[Entries shown]
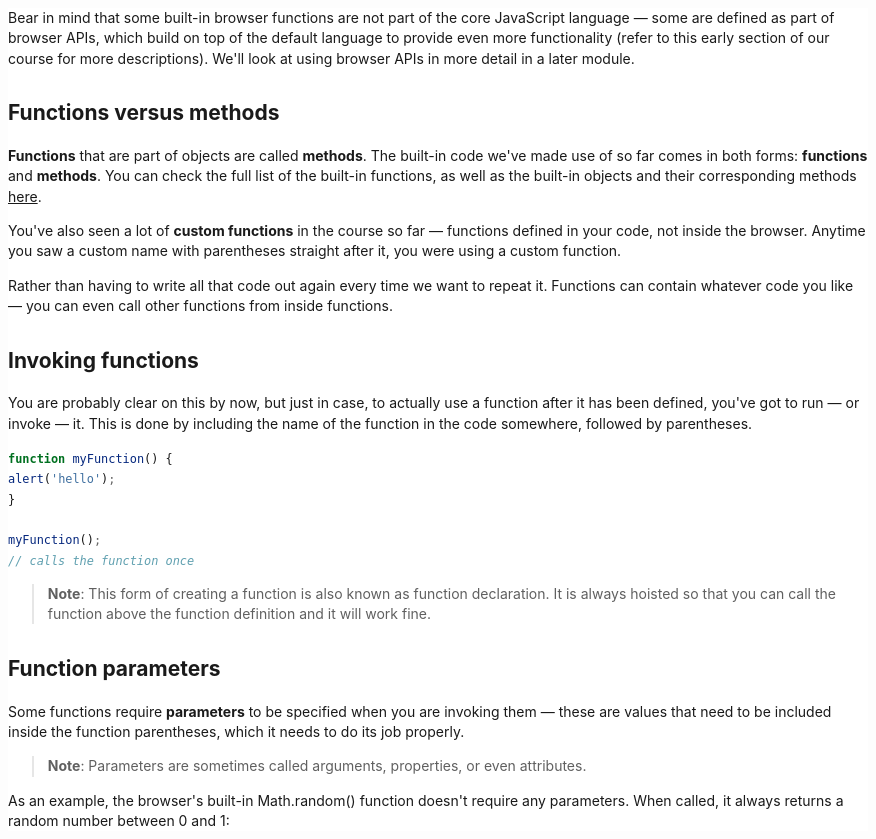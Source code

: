 Bear in mind that some built-in browser functions are not part of the core 
JavaScript language — some are defined as part of browser APIs, which build 
on top of the default language to provide even more functionality (refer to 
this early section of our course for more descriptions). We'll look at using 
browser APIs in more detail in a later module.

## Functions versus methods

**Functions** that are part of objects are called **methods**. The built-in 
code we've made use of so far comes in both forms: **functions** and **methods**. 
You can check the full list of the built-in functions, as well as the built-in 
objects and their corresponding methods [here](https://developer.mozilla.org/en-US/docs/Web/JavaScript/Reference/Global_Objects).

You've also seen a lot of **custom functions** in the course so far — functions 
defined in your code, not inside the browser. Anytime you saw a custom name with 
parentheses straight after it, you were using a custom function.

Rather than having to write all that code out again every time we want to 
repeat it. Functions can contain whatever code you like — you can even call 
other functions from inside functions.


## Invoking functions

You are probably clear on this by now, but just in case, to actually use a 
function after it has been defined, you've got to run — or invoke — it. This 
is done by including the name of the function in the code somewhere, followed 
by parentheses.

```js
function myFunction() {
alert('hello');
}

myFunction();
// calls the function once
```

>**Note**: This form of creating a function is also known as function 
declaration. It is always hoisted so that you can call the function above the 
function definition and it will work fine.

## Function parameters

Some functions require **parameters** to be specified when you are invoking them — 
these are values that need to be included inside the function parentheses, 
which it needs to do its job properly.

>**Note**: Parameters are sometimes called arguments, properties, or even 
attributes.

As an example, the browser's built-in Math.random() function doesn't require 
any parameters. When called, it always returns a random number between 0 and 1:
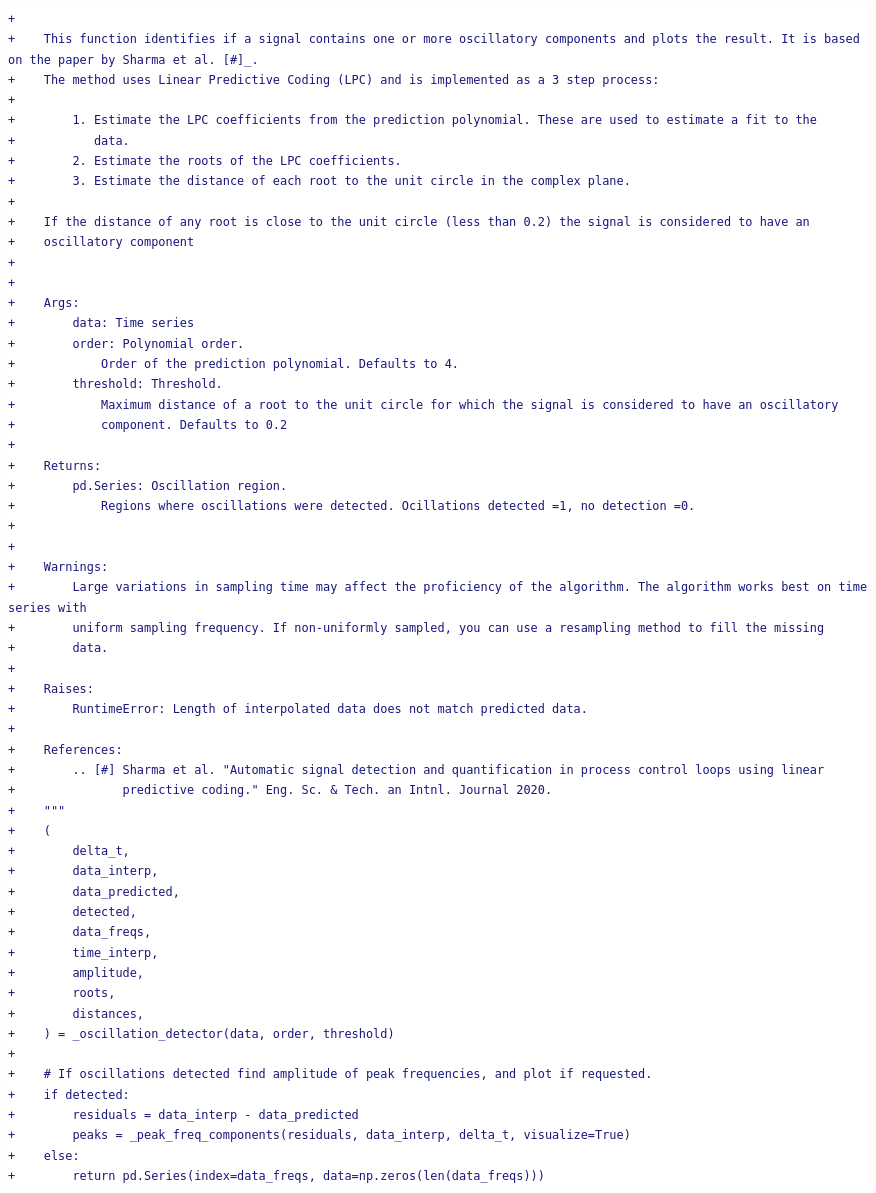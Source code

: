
 ```diff
+
+    This function identifies if a signal contains one or more oscillatory components and plots the result. It is based on the paper by Sharma et al. [#]_.
+    The method uses Linear Predictive Coding (LPC) and is implemented as a 3 step process:
+
+        1. Estimate the LPC coefficients from the prediction polynomial. These are used to estimate a fit to the
+           data.
+        2. Estimate the roots of the LPC coefficients.
+        3. Estimate the distance of each root to the unit circle in the complex plane.
+
+    If the distance of any root is close to the unit circle (less than 0.2) the signal is considered to have an
+    oscillatory component
+
+
+    Args:
+        data: Time series
+        order: Polynomial order.
+            Order of the prediction polynomial. Defaults to 4.
+        threshold: Threshold.
+            Maximum distance of a root to the unit circle for which the signal is considered to have an oscillatory
+            component. Defaults to 0.2
+
+    Returns:
+        pd.Series: Oscillation region.
+            Regions where oscillations were detected. Ocillations detected =1, no detection =0.
+
+
+    Warnings:
+        Large variations in sampling time may affect the proficiency of the algorithm. The algorithm works best on time series with
+        uniform sampling frequency. If non-uniformly sampled, you can use a resampling method to fill the missing
+        data.
+
+    Raises:
+        RuntimeError: Length of interpolated data does not match predicted data.
+
+    References:
+        .. [#] Sharma et al. "Automatic signal detection and quantification in process control loops using linear
+               predictive coding." Eng. Sc. & Tech. an Intnl. Journal 2020.
+    """
+    (
+        delta_t,
+        data_interp,
+        data_predicted,
+        detected,
+        data_freqs,
+        time_interp,
+        amplitude,
+        roots,
+        distances,
+    ) = _oscillation_detector(data, order, threshold)
+
+    # If oscillations detected find amplitude of peak frequencies, and plot if requested.
+    if detected:
+        residuals = data_interp - data_predicted
+        peaks = _peak_freq_components(residuals, data_interp, delta_t, visualize=True)
+    else:
+        return pd.Series(index=data_freqs, data=np.zeros(len(data_freqs)))
```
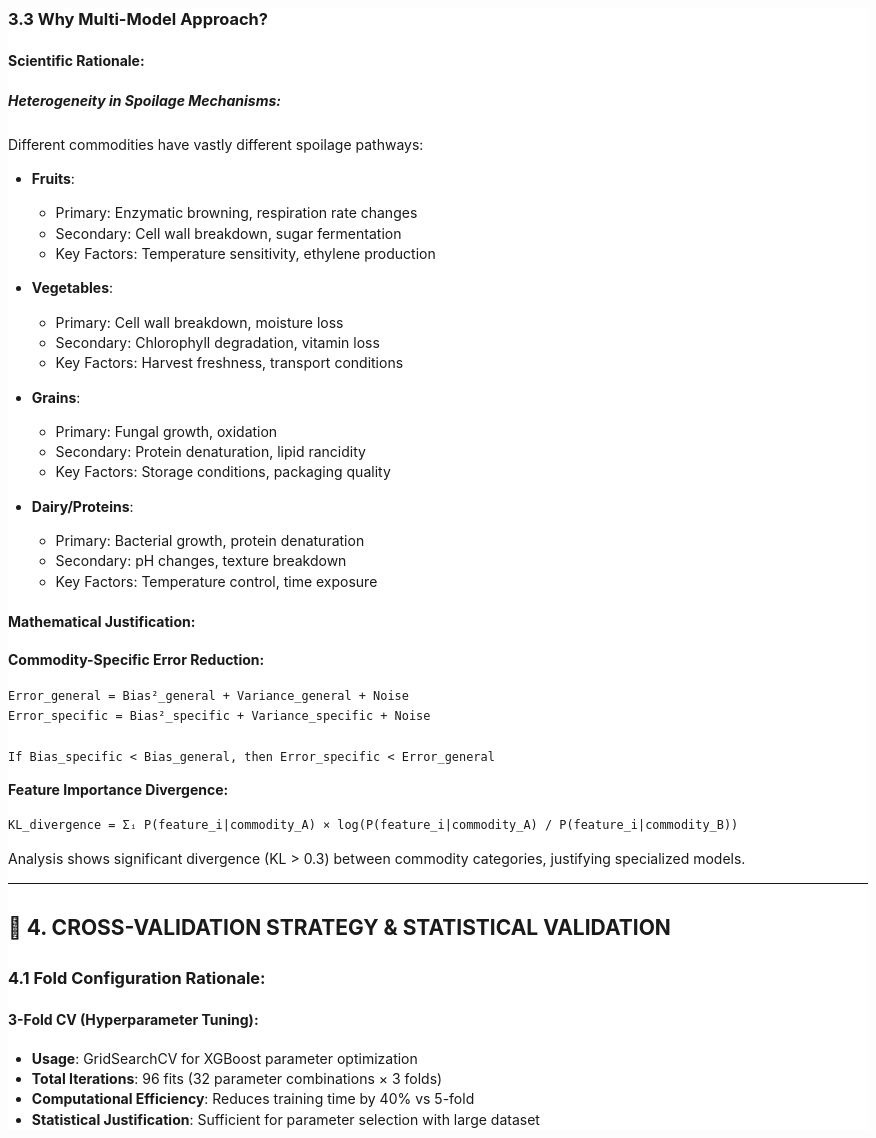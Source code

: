 ### **3.3 Why Multi-Model Approach?**

#### **Scientific Rationale:**

##### **Heterogeneity in Spoilage Mechanisms:**
Different commodities have vastly different spoilage pathways:

- **Fruits**: 
  - Primary: Enzymatic browning, respiration rate changes
  - Secondary: Cell wall breakdown, sugar fermentation
  - Key Factors: Temperature sensitivity, ethylene production

- **Vegetables**: 
  - Primary: Cell wall breakdown, moisture loss
  - Secondary: Chlorophyll degradation, vitamin loss
  - Key Factors: Harvest freshness, transport conditions

- **Grains**: 
  - Primary: Fungal growth, oxidation
  - Secondary: Protein denaturation, lipid rancidity
  - Key Factors: Storage conditions, packaging quality

- **Dairy/Proteins**: 
  - Primary: Bacterial growth, protein denaturation
  - Secondary: pH changes, texture breakdown
  - Key Factors: Temperature control, time exposure

#### **Mathematical Justification:**

**Commodity-Specific Error Reduction:**
```
Error_general = Bias²_general + Variance_general + Noise
Error_specific = Bias²_specific + Variance_specific + Noise

If Bias_specific < Bias_general, then Error_specific < Error_general
```

**Feature Importance Divergence:**
```
KL_divergence = Σᵢ P(feature_i|commodity_A) × log(P(feature_i|commodity_A) / P(feature_i|commodity_B))
```

Analysis shows significant divergence (KL > 0.3) between commodity categories, justifying specialized models.

---

## 🔄 **4. CROSS-VALIDATION STRATEGY & STATISTICAL VALIDATION**

### **4.1 Fold Configuration Rationale:**

#### **3-Fold CV (Hyperparameter Tuning):**
- **Usage**: GridSearchCV for XGBoost parameter optimization
- **Total Iterations**: 96 fits (32 parameter combinations × 3 folds)
- **Computational Efficiency**: Reduces training time by 40% vs 5-fold
- **Statistical Justification**: Sufficient for parameter selection with large dataset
[/Entries shown]
#### What is needed:
Print only the lines from the first line of the data above through the one containing "Rather than having", exactly as they are, with pictures omitted.

#### Solved problem:
Source code

: Bear in mind that some built-in browser functions are not part of the core 
JavaScript language — some are defined as part of browser APIs, which build 
on top of the default language to provide even more functionality (refer to 
this early section of our course for more descriptions). We'll look at using 
browser APIs in more detail in a later module.

## Functions versus methods

**Functions** that are part of objects are called **methods**. The built-in 
code we've made use of so far comes in both forms: **functions** and **methods**. 
You can check the full list of the built-in functions, as well as the built-in 
objects and their corresponding methods [here](https://developer.mozilla.org/en-US/docs/Web/JavaScript/Reference/Global_Objects).

You've also seen a lot of **custom functions** in the course so far — functions 
defined in your code, not inside the browser. Anytime you saw a custom name with 
parentheses straight after it, you were using a custom function.

Rather than having to write all that code out again every time we want to 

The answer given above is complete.